Exercise requirements: Go through the records below line by line. Count the lines with "space" and give the count alone.

Collected data
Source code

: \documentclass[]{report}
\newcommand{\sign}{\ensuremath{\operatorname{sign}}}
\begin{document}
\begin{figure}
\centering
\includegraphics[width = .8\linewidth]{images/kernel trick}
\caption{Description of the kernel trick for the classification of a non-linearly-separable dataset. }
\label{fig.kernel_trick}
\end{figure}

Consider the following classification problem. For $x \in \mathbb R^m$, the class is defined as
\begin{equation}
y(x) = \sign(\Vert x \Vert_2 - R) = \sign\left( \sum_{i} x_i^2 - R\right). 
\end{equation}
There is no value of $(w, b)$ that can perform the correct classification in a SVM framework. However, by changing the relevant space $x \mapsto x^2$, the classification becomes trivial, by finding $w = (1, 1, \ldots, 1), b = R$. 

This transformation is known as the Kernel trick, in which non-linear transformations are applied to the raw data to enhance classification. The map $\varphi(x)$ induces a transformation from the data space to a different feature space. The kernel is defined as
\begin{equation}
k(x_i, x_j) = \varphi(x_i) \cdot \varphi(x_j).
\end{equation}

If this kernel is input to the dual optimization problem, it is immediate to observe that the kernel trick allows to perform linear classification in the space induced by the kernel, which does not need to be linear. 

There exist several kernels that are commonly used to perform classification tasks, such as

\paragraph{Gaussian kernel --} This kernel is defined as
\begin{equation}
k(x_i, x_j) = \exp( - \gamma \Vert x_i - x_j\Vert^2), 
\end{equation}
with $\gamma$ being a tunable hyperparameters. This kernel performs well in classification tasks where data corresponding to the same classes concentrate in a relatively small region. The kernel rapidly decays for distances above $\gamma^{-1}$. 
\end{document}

Result of this exercise: 3